EXERCISE AIM -
An exact copy of all the entries is needed, with no images in it.

Pictures paired with source code:
[Start of Attachment]

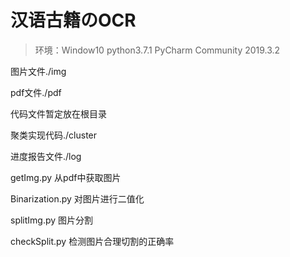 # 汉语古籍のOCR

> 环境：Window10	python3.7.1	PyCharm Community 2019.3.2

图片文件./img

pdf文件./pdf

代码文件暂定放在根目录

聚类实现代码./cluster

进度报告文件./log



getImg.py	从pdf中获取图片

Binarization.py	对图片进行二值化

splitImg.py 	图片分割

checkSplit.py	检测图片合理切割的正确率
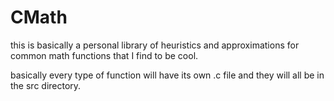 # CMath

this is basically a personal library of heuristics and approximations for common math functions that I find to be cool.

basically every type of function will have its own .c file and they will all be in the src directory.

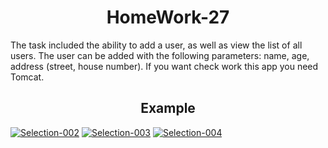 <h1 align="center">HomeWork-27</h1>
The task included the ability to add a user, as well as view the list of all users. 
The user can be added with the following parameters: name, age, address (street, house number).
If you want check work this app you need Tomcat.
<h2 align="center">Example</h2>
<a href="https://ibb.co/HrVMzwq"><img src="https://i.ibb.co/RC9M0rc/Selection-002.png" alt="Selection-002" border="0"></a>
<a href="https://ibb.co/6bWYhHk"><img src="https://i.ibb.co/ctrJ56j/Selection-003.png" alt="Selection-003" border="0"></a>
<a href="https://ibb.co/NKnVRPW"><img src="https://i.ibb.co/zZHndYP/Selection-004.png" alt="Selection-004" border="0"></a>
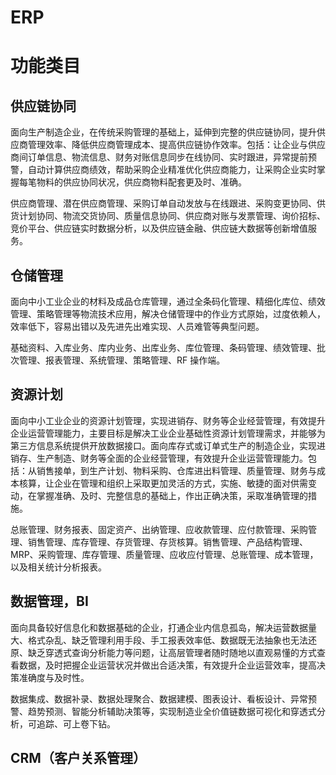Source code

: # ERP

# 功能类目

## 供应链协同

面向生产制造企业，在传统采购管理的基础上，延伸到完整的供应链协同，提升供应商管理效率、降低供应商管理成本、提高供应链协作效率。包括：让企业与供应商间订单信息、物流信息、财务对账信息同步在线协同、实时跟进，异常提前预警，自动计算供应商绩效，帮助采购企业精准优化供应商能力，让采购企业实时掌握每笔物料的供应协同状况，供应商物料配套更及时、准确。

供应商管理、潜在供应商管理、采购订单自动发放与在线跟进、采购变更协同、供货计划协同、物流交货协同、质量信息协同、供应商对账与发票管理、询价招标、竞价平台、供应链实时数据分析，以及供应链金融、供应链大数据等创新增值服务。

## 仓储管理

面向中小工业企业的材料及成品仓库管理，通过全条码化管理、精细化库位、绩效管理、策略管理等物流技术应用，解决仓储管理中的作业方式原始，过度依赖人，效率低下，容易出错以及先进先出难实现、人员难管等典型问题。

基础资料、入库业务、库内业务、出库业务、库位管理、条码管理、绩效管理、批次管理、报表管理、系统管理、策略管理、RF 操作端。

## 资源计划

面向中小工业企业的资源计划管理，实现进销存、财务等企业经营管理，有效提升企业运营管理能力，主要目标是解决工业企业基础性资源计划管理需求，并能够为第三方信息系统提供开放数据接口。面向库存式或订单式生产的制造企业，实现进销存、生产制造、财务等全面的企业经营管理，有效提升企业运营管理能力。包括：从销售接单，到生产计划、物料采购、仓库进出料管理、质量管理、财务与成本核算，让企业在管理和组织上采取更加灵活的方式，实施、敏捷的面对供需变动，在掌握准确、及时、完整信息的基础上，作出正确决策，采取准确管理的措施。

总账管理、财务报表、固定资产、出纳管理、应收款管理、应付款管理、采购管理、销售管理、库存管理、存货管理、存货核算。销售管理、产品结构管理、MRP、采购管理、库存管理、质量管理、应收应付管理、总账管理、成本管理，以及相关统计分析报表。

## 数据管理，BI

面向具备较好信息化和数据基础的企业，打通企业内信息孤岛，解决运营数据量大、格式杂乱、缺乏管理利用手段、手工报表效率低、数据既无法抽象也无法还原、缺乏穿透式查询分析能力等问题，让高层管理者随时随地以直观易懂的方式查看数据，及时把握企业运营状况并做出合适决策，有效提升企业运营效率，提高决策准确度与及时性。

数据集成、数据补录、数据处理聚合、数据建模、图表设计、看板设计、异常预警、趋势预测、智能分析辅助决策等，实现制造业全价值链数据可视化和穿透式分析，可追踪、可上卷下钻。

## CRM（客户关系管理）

[End of Attachment]

TASK RESULT -
 # 汉语古籍のOCR

> 环境：Window10	python3.7.1	PyCharm Community 2019.3.2

图片文件./img

pdf文件./pdf

代码文件暂定放在根目录

聚类实现代码./cluster

进度报告文件./log



getImg.py	从pdf中获取图片

Binarization.py	对图片进行二值化

splitImg.py 	图片分割

checkSplit.py	检测图片合理切割的正确率
 # CMath

this is basically a personal library of heuristics and approximations for common math functions that I find to be cool.

basically every type of function will have its own .c file and they will all be in the src directory.

 <h1 align="center">HomeWork-27</h1>
The task included the ability to add a user, as well as view the list of all users. 
The user can be added with the following parameters: name, age, address (street, house number).
If you want check work this app you need Tomcat.
<h2 align="center">Example</h2>
<a href="https://ibb.co/HrVMzwq"><img src="https://i.ibb.co/RC9M0rc/Selection-002.png" alt="Selection-002" border="0"></a>
<a href="https://ibb.co/6bWYhHk"><img src="https://i.ibb.co/ctrJ56j/Selection-003.png" alt="Selection-003" border="0"></a>
<a href="https://ibb.co/NKnVRPW"><img src="https://i.ibb.co/zZHndYP/Selection-004.png" alt="Selection-004" border="0"></a>
Source code

: # ERP

# 功能类目

## 供应链协同

面向生产制造企业，在传统采购管理的基础上，延伸到完整的供应链协同，提升供应商管理效率、降低供应商管理成本、提高供应链协作效率。包括：让企业与供应商间订单信息、物流信息、财务对账信息同步在线协同、实时跟进，异常提前预警，自动计算供应商绩效，帮助采购企业精准优化供应商能力，让采购企业实时掌握每笔物料的供应协同状况，供应商物料配套更及时、准确。

供应商管理、潜在供应商管理、采购订单自动发放与在线跟进、采购变更协同、供货计划协同、物流交货协同、质量信息协同、供应商对账与发票管理、询价招标、竞价平台、供应链实时数据分析，以及供应链金融、供应链大数据等创新增值服务。

## 仓储管理

面向中小工业企业的材料及成品仓库管理，通过全条码化管理、精细化库位、绩效管理、策略管理等物流技术应用，解决仓储管理中的作业方式原始，过度依赖人，效率低下，容易出错以及先进先出难实现、人员难管等典型问题。

基础资料、入库业务、库内业务、出库业务、库位管理、条码管理、绩效管理、批次管理、报表管理、系统管理、策略管理、RF 操作端。

## 资源计划

面向中小工业企业的资源计划管理，实现进销存、财务等企业经营管理，有效提升企业运营管理能力，主要目标是解决工业企业基础性资源计划管理需求，并能够为第三方信息系统提供开放数据接口。面向库存式或订单式生产的制造企业，实现进销存、生产制造、财务等全面的企业经营管理，有效提升企业运营管理能力。包括：从销售接单，到生产计划、物料采购、仓库进出料管理、质量管理、财务与成本核算，让企业在管理和组织上采取更加灵活的方式，实施、敏捷的面对供需变动，在掌握准确、及时、完整信息的基础上，作出正确决策，采取准确管理的措施。

总账管理、财务报表、固定资产、出纳管理、应收款管理、应付款管理、采购管理、销售管理、库存管理、存货管理、存货核算。销售管理、产品结构管理、MRP、采购管理、库存管理、质量管理、应收应付管理、总账管理、成本管理，以及相关统计分析报表。

## 数据管理，BI

面向具备较好信息化和数据基础的企业，打通企业内信息孤岛，解决运营数据量大、格式杂乱、缺乏管理利用手段、手工报表效率低、数据既无法抽象也无法还原、缺乏穿透式查询分析能力等问题，让高层管理者随时随地以直观易懂的方式查看数据，及时把握企业运营状况并做出合适决策，有效提升企业运营效率，提高决策准确度与及时性。

数据集成、数据补录、数据处理聚合、数据建模、图表设计、看板设计、异常预警、趋势预测、智能分析辅助决策等，实现制造业全价值链数据可视化和穿透式分析，可追踪、可上卷下钻。

## CRM（客户关系管理）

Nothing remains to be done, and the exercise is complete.